### Your assignment:
Exactly the line with "- [[Hepatopulm Syndrome]]" and the lines that follow it, through the closing line of the entries, should be restated, with nothing left out or added.

(Beginning of Supplied material)

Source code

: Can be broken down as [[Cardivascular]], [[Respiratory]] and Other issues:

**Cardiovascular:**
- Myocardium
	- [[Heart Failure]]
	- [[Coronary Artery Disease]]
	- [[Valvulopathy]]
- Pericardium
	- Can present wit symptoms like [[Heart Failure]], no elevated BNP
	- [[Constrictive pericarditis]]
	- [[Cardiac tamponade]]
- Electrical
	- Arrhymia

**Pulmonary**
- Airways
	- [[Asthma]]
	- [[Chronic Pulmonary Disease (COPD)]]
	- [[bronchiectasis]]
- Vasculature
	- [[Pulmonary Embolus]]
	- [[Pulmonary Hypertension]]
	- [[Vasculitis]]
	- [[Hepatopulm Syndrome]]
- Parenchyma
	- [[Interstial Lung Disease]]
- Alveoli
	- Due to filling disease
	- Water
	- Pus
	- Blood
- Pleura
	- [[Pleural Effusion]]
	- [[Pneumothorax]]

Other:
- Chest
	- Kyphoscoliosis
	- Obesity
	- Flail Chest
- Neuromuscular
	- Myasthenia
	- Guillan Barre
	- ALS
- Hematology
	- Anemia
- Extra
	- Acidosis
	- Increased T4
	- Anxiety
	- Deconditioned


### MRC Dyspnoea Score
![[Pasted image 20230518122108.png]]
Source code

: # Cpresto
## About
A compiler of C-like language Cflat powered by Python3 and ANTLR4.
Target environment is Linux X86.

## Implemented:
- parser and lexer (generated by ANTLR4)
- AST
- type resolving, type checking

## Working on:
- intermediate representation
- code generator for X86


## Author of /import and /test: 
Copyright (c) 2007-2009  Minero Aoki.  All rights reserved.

(End of Supplied material)

### Result of the task:
	- [[Hepatopulm Syndrome]]
- Parenchyma
	- [[Interstial Lung Disease]]
- Alveoli
	- Due to filling disease
	- Water
	- Pus
	- Blood
- Pleura
	- [[Pleural Effusion]]
	- [[Pneumothorax]]

Other:
- Chest
	- Kyphoscoliosis
	- Obesity
	- Flail Chest
- Neuromuscular
	- Myasthenia
	- Guillan Barre
	- ALS
- Hematology
	- Anemia
- Extra
	- Acidosis
	- Increased T4
	- Anxiety
	- Deconditioned


### MRC Dyspnoea Score
![[Pasted image 20230518122108.png]]
Source code

: # Cpresto
## About
A compiler of C-like language Cflat powered by Python3 and ANTLR4.
Target environment is Linux X86.

## Implemented:
- parser and lexer (generated by ANTLR4)
- AST
- type resolving, type checking

## Working on:
- intermediate representation
- code generator for X86


## Author of /import and /test: 
Copyright (c) 2007-2009  Minero Aoki.  All rights reserved.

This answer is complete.